* **DATASET**
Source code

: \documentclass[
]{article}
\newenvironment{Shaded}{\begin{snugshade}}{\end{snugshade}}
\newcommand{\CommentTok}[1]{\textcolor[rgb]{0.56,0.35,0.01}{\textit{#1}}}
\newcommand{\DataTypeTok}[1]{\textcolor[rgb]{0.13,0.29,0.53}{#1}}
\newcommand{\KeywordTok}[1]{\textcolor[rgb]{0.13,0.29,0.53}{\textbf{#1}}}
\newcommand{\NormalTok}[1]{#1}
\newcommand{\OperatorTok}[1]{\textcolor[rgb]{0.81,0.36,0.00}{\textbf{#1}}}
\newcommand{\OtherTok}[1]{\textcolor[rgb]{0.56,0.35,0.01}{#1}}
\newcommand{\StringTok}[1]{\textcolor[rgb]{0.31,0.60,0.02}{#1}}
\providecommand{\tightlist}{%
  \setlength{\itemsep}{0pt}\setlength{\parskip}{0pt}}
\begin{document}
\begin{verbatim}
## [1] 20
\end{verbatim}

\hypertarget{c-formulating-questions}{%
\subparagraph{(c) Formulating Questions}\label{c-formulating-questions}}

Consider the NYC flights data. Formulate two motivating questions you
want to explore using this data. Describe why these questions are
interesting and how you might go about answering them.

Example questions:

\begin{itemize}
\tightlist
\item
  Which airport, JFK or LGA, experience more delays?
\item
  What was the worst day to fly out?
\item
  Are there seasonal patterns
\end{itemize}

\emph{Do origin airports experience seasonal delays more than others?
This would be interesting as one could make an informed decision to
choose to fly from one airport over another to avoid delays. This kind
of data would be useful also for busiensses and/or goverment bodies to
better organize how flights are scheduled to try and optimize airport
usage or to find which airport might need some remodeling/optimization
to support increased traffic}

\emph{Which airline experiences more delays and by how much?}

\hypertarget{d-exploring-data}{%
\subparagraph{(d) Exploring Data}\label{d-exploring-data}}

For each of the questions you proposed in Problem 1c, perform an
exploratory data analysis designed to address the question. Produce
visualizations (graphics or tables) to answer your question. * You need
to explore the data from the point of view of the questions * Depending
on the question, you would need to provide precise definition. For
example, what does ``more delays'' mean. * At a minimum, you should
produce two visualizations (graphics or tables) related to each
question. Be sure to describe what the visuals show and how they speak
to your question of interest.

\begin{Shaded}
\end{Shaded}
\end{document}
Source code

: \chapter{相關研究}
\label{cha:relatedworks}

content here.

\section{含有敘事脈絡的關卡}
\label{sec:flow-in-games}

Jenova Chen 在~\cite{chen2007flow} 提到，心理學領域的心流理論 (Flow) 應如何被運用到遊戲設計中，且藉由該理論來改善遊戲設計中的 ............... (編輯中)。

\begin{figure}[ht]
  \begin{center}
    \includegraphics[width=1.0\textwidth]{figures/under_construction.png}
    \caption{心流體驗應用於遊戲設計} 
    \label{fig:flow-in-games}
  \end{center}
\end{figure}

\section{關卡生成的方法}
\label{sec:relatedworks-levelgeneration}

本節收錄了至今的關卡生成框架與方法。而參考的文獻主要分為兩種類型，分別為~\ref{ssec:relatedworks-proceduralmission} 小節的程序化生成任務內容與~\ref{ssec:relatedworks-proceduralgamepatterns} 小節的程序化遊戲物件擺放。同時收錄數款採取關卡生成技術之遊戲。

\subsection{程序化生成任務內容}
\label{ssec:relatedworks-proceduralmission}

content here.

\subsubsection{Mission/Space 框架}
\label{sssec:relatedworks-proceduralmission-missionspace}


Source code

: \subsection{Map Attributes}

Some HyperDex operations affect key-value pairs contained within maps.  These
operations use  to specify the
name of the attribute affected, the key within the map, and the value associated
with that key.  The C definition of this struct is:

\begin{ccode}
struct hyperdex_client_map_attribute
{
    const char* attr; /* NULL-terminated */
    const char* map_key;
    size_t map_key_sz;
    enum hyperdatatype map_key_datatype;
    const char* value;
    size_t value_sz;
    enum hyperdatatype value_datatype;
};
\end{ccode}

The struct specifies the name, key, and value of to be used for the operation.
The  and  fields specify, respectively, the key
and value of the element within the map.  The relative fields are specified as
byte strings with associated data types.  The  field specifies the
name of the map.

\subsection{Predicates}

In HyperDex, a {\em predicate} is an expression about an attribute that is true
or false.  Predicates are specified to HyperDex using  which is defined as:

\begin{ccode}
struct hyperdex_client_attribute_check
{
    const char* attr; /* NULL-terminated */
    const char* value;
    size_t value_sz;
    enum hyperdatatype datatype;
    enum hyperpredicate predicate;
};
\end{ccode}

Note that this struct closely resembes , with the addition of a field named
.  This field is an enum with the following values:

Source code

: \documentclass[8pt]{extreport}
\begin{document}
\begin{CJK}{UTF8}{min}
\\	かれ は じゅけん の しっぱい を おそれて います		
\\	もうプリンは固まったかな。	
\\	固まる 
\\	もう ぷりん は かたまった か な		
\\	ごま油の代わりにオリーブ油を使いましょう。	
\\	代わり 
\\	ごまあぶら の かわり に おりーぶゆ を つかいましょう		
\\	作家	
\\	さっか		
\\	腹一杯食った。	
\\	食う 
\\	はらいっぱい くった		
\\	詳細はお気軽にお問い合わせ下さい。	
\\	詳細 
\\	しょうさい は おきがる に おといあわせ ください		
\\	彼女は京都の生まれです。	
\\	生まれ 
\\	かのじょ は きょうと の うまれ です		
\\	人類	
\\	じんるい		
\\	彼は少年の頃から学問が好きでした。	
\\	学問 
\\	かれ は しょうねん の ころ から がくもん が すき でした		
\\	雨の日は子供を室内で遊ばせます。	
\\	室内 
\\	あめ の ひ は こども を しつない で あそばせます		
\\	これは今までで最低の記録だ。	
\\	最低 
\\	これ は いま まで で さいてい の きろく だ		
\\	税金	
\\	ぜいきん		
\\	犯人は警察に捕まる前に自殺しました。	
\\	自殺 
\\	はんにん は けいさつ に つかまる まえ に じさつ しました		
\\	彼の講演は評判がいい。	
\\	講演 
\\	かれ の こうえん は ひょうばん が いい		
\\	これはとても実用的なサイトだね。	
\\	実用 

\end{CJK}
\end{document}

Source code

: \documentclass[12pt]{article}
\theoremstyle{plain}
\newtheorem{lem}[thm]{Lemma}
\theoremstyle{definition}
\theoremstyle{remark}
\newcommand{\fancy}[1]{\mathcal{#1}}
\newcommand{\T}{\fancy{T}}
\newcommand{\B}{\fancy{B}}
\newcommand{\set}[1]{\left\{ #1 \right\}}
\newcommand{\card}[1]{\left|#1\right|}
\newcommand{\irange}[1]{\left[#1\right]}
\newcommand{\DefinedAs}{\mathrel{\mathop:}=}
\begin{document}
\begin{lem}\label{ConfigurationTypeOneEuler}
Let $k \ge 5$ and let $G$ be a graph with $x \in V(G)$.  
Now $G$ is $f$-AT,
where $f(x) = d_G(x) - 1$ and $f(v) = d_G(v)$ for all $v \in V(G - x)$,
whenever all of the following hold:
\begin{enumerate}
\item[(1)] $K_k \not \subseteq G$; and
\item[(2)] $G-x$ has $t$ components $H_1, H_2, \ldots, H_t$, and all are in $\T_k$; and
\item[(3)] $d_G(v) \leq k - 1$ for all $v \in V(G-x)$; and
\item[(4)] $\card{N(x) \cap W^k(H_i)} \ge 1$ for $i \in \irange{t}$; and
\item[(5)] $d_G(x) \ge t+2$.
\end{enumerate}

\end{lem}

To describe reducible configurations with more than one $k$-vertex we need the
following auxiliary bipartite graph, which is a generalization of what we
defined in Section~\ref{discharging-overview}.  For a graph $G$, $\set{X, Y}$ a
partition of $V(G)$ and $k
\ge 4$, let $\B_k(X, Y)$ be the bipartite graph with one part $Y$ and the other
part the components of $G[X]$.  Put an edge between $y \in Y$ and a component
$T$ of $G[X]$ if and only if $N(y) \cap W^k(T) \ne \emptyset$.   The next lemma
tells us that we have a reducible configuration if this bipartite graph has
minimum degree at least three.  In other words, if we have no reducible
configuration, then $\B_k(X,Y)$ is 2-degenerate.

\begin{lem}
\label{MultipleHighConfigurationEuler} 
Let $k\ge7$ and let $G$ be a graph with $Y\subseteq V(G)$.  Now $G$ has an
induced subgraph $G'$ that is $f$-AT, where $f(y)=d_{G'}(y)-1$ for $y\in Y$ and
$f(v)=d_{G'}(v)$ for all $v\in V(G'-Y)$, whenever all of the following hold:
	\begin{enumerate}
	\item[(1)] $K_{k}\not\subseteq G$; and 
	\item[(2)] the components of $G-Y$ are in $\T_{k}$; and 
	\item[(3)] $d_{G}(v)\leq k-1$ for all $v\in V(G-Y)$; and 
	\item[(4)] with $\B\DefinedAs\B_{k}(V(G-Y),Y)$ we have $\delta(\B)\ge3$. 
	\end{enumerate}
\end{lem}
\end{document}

...

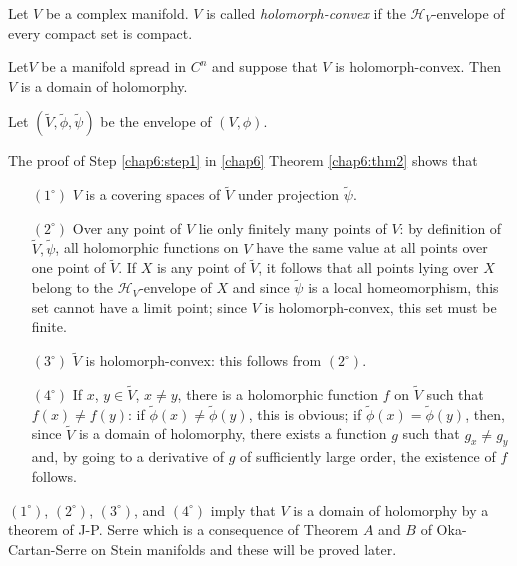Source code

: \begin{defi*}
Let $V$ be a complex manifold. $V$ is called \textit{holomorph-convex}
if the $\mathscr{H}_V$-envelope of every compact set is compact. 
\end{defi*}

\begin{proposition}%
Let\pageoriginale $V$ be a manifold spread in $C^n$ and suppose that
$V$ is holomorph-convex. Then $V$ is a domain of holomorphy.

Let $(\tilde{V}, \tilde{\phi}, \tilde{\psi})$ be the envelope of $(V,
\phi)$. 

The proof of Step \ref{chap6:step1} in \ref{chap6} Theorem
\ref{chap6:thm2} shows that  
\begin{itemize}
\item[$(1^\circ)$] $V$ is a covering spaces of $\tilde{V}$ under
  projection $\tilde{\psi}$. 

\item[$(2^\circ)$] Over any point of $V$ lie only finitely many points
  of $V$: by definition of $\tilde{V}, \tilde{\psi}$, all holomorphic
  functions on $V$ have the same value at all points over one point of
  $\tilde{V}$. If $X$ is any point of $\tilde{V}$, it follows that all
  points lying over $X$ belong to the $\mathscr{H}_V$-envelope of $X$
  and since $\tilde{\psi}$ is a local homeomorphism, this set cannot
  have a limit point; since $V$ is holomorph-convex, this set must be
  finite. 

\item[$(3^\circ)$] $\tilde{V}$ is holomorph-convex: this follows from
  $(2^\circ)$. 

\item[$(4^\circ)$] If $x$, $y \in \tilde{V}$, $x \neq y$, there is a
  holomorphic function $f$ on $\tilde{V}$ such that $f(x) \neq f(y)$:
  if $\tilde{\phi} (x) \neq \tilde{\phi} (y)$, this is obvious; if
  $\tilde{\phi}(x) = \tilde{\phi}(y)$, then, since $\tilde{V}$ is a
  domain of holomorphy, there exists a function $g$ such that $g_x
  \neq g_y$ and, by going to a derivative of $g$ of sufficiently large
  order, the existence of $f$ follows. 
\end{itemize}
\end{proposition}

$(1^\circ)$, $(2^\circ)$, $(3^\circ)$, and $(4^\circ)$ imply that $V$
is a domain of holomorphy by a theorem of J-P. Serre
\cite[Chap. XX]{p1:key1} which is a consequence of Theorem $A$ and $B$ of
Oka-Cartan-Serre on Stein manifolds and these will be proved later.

* **EXERCISE DETAILS**
Within the listing above, give again exactly every line from the line with "following auxiliary bipartite" through the line with "and the other", both included, and no other line.

* **RESPONSE BELOW**
following auxiliary bipartite graph, which is a generalization of what we
defined in Section~\ref{discharging-overview}.  For a graph $G$, $\set{X, Y}$ a
partition of $V(G)$ and $k
\ge 4$, let $\B_k(X, Y)$ be the bipartite graph with one part $Y$ and the other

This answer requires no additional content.